**Task to complete:**
From the listing below, retype exactly the line holding "- Search and", the line holding "- Notifications will", and the lines between them; skip everything else.

**Data extracts:**
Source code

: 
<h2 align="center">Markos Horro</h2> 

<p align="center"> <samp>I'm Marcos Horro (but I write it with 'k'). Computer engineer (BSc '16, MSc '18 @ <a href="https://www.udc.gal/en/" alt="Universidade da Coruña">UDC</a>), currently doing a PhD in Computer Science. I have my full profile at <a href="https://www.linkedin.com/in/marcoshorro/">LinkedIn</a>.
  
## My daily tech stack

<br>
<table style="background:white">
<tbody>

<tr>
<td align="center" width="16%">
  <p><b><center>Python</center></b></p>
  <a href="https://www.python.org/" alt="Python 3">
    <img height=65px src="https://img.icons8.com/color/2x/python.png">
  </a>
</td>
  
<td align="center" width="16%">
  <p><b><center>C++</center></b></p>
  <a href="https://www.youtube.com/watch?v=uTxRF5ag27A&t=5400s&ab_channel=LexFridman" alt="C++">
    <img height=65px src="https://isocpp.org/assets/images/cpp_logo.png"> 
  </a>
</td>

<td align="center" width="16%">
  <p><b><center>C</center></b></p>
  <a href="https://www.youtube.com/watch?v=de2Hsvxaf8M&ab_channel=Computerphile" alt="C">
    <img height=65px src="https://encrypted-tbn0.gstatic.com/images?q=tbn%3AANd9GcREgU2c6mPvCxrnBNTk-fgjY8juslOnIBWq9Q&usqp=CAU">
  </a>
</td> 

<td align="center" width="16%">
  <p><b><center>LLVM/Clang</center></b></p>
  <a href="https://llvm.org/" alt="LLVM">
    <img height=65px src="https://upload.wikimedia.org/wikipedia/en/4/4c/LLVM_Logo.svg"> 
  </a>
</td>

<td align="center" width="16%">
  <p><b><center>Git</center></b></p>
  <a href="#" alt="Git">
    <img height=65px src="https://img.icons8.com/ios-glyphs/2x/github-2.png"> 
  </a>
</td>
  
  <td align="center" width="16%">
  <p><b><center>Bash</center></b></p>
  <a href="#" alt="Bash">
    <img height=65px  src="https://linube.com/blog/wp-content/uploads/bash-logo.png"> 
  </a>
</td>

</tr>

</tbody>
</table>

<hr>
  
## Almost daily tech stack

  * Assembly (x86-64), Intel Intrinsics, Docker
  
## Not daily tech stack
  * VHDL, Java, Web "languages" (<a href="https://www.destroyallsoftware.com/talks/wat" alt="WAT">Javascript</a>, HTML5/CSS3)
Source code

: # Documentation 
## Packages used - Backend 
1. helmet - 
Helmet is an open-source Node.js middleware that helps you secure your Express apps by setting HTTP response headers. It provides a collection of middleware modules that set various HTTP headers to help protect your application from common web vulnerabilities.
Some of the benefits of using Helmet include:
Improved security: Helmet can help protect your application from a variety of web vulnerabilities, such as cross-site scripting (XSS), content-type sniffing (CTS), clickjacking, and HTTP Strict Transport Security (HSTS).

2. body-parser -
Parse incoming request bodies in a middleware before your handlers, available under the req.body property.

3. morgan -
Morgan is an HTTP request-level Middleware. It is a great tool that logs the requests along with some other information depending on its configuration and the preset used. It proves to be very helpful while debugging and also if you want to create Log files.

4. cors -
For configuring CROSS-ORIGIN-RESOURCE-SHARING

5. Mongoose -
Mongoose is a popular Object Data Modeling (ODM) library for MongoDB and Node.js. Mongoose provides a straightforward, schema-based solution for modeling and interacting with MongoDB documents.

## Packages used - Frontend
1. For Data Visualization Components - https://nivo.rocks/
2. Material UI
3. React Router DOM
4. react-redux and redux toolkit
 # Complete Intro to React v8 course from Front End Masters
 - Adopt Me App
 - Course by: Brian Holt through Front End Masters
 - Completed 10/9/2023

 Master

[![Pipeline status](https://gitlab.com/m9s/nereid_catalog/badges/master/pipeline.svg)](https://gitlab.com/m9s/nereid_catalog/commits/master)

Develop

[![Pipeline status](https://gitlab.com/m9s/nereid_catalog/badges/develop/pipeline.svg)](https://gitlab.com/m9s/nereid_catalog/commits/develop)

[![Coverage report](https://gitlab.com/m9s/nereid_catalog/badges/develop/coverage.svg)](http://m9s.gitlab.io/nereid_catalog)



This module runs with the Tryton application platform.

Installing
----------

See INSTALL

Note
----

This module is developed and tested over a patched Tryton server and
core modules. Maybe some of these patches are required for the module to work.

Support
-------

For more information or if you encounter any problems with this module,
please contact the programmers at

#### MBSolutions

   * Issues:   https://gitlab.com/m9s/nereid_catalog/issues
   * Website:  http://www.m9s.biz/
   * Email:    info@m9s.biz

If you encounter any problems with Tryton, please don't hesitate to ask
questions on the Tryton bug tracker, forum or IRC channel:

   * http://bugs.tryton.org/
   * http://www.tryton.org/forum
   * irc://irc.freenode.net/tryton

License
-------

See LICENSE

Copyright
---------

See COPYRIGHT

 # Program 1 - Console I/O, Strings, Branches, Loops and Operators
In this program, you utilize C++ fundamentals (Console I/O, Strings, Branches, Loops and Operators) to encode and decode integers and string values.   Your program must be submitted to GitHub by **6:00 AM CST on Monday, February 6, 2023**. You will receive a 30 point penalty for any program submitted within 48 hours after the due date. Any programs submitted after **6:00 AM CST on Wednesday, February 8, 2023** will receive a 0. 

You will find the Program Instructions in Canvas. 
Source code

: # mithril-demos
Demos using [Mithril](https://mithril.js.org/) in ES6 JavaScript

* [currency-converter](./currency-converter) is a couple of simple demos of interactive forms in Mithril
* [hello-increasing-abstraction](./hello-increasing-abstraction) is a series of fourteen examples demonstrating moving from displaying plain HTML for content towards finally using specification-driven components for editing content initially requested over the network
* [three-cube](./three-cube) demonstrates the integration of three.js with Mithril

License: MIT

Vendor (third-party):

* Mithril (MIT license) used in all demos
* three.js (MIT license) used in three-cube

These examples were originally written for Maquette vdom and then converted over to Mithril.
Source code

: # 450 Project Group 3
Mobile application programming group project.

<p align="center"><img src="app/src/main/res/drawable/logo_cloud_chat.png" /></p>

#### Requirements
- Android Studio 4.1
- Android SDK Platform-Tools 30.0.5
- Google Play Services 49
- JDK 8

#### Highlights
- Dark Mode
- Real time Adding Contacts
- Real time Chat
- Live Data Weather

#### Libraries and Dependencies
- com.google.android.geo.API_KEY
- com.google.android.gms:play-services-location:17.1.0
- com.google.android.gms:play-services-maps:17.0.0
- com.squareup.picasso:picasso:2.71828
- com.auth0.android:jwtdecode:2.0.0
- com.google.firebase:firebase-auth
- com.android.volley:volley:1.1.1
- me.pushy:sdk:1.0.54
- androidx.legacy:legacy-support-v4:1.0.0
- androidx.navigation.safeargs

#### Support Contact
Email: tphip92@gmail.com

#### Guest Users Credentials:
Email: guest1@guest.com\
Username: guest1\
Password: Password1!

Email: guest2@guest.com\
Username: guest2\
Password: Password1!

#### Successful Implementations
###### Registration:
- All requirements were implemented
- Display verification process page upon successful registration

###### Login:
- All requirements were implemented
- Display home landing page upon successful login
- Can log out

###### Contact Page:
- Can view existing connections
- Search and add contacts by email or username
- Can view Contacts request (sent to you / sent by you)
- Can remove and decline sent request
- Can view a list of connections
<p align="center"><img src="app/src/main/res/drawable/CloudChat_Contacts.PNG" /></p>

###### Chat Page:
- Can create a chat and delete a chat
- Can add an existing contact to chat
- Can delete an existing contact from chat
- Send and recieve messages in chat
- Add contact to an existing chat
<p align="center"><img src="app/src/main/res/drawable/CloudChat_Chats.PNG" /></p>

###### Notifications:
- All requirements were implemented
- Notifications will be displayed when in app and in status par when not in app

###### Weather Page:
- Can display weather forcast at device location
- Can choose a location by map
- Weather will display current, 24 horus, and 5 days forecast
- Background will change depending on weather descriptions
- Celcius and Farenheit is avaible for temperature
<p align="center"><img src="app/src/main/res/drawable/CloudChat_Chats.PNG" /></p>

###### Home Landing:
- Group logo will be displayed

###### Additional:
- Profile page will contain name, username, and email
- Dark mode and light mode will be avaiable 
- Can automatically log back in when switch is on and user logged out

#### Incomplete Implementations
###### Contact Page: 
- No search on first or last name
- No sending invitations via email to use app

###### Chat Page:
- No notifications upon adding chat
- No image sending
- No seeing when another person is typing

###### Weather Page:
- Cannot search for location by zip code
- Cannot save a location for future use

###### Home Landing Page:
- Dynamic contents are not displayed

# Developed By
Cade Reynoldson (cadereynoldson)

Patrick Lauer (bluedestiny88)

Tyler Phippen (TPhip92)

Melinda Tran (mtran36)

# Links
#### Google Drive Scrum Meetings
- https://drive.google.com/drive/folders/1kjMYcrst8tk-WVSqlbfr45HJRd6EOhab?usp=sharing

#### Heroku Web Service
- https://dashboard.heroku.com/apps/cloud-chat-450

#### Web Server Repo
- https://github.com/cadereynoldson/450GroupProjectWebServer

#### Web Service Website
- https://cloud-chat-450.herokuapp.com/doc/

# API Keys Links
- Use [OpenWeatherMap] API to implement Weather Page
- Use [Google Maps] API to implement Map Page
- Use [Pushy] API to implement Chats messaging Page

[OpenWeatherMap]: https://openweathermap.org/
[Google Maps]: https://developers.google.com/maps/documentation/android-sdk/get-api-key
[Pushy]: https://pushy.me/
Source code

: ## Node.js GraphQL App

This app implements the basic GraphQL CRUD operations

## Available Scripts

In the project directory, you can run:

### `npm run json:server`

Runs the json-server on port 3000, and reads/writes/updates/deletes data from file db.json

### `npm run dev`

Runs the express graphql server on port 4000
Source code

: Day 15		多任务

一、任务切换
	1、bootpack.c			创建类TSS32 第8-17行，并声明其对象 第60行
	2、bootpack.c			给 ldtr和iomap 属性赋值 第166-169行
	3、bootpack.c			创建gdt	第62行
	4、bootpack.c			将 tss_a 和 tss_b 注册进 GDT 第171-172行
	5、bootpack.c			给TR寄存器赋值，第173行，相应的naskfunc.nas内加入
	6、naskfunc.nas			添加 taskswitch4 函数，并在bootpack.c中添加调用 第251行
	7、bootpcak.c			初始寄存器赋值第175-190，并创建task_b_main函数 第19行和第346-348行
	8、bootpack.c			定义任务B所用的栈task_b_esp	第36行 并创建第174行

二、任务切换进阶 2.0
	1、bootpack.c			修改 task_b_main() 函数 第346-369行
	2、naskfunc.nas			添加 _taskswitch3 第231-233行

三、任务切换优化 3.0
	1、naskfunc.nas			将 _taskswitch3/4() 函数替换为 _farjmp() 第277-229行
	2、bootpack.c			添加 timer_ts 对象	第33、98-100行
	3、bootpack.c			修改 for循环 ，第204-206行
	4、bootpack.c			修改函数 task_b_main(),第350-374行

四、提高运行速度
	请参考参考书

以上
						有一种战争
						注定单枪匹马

**Answer for this exercise:**
- Search and add contacts by email or username
- Can view Contacts request (sent to you / sent by you)
- Can remove and decline sent request
- Can view a list of connections
<p align="center"><img src="app/src/main/res/drawable/CloudChat_Contacts.PNG" /></p>

###### Chat Page:
- Can create a chat and delete a chat
- Can add an existing contact to chat
- Can delete an existing contact from chat
- Send and recieve messages in chat
- Add contact to an existing chat
<p align="center"><img src="app/src/main/res/drawable/CloudChat_Chats.PNG" /></p>

###### Notifications:
- All requirements were implemented
- Notifications will be displayed when in app and in status par when not in app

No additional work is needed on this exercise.